(Data records)
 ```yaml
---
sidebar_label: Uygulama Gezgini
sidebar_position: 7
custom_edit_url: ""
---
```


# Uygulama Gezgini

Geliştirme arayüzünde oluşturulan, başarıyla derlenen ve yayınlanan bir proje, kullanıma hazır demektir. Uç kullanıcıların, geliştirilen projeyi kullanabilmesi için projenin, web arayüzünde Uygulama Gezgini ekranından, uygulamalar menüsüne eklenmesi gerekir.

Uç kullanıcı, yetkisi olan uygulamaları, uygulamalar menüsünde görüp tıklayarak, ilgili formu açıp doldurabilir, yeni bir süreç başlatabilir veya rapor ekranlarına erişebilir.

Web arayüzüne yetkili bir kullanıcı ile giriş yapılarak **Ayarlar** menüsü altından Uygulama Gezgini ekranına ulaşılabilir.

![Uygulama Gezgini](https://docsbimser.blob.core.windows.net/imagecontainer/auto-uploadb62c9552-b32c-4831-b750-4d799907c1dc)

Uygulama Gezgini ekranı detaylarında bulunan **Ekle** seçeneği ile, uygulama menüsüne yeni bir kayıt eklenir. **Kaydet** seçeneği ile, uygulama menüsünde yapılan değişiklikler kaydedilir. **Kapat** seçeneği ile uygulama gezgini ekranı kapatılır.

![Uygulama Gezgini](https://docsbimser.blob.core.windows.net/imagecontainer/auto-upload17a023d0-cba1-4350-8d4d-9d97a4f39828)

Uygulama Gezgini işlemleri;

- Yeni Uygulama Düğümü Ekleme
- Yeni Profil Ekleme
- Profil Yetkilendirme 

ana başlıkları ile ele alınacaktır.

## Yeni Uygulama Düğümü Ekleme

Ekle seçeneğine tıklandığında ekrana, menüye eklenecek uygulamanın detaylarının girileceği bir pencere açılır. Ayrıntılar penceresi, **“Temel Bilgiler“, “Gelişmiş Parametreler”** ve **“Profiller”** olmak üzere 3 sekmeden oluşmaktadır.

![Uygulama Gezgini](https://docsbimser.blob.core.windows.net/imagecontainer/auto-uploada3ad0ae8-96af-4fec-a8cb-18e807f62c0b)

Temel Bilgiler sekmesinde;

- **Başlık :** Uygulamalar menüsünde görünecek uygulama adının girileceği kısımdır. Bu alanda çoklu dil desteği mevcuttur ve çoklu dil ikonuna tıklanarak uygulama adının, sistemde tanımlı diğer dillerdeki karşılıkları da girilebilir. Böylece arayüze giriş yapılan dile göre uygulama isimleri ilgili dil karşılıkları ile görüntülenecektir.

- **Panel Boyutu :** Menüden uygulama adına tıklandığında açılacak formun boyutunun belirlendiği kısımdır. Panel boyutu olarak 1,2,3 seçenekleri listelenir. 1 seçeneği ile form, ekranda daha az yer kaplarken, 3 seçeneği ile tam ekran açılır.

* * *

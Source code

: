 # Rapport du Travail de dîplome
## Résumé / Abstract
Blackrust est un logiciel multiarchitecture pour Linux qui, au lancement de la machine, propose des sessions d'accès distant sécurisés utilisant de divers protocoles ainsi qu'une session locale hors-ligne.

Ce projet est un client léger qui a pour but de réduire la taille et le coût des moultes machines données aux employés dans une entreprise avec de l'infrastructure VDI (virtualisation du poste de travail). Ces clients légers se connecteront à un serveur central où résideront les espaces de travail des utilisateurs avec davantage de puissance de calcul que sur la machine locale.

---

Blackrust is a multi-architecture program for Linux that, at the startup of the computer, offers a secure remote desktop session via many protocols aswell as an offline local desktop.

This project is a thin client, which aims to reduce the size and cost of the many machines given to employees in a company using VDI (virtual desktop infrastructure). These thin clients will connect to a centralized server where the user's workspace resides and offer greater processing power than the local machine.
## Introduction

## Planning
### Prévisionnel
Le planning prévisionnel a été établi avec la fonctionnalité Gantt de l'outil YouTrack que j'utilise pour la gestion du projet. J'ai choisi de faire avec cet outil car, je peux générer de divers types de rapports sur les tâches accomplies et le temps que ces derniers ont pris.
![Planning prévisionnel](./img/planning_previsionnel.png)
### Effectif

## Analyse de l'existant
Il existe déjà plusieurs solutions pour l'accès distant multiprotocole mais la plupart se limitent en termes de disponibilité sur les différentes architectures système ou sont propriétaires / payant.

What you need to do: From the records above, extract exactly and only the lines that begin at the line with "- Yeni Uygulama Düğümü Ekleme" and stop after the line with "- **Panel Boyutu".

Answer box:
- Yeni Uygulama Düğümü Ekleme
- Yeni Profil Ekleme
- Profil Yetkilendirme 

ana başlıkları ile ele alınacaktır.

## Yeni Uygulama Düğümü Ekleme

Ekle seçeneğine tıklandığında ekrana, menüye eklenecek uygulamanın detaylarının girileceği bir pencere açılır. Ayrıntılar penceresi, **“Temel Bilgiler“, “Gelişmiş Parametreler”** ve **“Profiller”** olmak üzere 3 sekmeden oluşmaktadır.

![Uygulama Gezgini](https://docsbimser.blob.core.windows.net/imagecontainer/auto-uploada3ad0ae8-96af-4fec-a8cb-18e807f62c0b)

Temel Bilgiler sekmesinde;

- **Başlık :** Uygulamalar menüsünde görünecek uygulama adının girileceği kısımdır. Bu alanda çoklu dil desteği mevcuttur ve çoklu dil ikonuna tıklanarak uygulama adının, sistemde tanımlı diğer dillerdeki karşılıkları da girilebilir. Böylece arayüze giriş yapılan dile göre uygulama isimleri ilgili dil karşılıkları ile görüntülenecektir.

- **Panel Boyutu :** Menüden uygulama adına tıklandığında açılacak formun boyutunun belirlendiği kısımdır. Panel boyutu olarak 1,2,3 seçenekleri listelenir. 1 seçeneği ile form, ekranda daha az yer kaplarken, 3 seçeneği ile tam ekran açılır.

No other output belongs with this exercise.